## WHAT THE TASK ASKS:
A complete answer lists every line of the material where the string "observation" occurs.

++++++++++++++++++++

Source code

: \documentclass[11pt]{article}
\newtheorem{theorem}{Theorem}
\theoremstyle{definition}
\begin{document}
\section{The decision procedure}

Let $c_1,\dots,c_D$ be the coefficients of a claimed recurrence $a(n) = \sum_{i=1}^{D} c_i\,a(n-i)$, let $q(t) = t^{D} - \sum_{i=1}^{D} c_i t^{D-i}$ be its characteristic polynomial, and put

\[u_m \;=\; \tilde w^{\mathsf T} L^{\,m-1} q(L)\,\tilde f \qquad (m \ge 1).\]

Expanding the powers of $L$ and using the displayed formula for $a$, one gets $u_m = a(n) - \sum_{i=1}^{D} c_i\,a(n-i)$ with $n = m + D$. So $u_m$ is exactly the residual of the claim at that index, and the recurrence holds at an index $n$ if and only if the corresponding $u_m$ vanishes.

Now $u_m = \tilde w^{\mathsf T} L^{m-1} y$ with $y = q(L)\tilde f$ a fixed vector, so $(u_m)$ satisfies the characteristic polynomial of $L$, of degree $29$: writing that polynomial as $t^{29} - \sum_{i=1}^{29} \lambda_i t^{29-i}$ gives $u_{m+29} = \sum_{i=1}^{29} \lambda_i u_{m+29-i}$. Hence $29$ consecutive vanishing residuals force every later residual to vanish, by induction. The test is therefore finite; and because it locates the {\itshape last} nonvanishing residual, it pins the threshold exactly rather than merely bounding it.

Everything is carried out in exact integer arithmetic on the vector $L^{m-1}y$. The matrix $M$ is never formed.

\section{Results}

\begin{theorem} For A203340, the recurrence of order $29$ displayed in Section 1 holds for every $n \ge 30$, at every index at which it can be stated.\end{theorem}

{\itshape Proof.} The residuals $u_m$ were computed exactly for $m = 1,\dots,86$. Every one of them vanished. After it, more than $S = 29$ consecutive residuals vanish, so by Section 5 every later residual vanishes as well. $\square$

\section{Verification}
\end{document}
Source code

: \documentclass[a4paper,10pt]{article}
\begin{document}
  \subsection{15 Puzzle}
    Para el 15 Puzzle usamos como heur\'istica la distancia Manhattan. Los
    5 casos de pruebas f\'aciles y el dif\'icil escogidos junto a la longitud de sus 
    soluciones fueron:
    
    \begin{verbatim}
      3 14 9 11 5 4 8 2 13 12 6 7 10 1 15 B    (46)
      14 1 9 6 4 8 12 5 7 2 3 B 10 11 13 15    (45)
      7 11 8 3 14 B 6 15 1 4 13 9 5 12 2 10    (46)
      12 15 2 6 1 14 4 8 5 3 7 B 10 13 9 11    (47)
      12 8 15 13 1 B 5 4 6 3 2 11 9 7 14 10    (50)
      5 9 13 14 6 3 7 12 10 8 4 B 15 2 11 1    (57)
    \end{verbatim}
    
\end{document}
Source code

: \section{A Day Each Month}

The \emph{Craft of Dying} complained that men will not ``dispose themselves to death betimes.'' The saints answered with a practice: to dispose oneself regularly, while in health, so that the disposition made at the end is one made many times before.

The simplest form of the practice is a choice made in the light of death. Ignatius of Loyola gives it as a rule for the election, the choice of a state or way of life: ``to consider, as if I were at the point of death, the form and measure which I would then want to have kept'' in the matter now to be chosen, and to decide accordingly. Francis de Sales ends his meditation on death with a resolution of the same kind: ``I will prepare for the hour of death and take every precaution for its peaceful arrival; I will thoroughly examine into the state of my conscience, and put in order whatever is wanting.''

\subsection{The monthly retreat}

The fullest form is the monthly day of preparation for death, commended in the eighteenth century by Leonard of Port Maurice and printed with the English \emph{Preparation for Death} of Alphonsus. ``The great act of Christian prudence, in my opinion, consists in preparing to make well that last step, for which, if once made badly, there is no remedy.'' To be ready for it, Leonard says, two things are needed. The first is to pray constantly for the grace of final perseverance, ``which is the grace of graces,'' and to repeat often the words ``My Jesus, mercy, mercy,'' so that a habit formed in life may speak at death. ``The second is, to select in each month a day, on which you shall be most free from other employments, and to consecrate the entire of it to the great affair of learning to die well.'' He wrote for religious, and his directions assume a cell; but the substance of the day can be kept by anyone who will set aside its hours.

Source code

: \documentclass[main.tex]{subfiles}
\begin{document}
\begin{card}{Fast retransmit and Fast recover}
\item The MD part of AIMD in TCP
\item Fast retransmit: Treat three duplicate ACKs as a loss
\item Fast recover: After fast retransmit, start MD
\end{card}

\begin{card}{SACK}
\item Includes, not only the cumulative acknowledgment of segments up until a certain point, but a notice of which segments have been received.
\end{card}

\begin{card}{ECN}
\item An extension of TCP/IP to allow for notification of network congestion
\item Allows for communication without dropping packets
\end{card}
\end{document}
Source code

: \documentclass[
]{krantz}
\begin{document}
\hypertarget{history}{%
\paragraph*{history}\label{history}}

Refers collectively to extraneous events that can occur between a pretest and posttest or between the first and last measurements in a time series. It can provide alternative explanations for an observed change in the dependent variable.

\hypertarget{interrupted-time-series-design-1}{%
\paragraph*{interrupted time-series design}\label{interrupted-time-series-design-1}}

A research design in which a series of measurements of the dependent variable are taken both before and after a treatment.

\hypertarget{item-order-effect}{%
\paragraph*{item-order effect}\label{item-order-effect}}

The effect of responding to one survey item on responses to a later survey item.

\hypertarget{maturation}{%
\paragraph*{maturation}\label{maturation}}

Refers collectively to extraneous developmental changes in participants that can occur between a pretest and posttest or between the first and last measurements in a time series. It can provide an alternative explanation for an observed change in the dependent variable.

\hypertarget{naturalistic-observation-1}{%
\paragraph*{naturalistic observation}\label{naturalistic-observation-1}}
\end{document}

++++++++++++++++++++

## RESULT OF THE TASK:
\hypertarget{naturalistic-observation-1}{%
\paragraph*{naturalistic observation}\label{naturalistic-observation-1}}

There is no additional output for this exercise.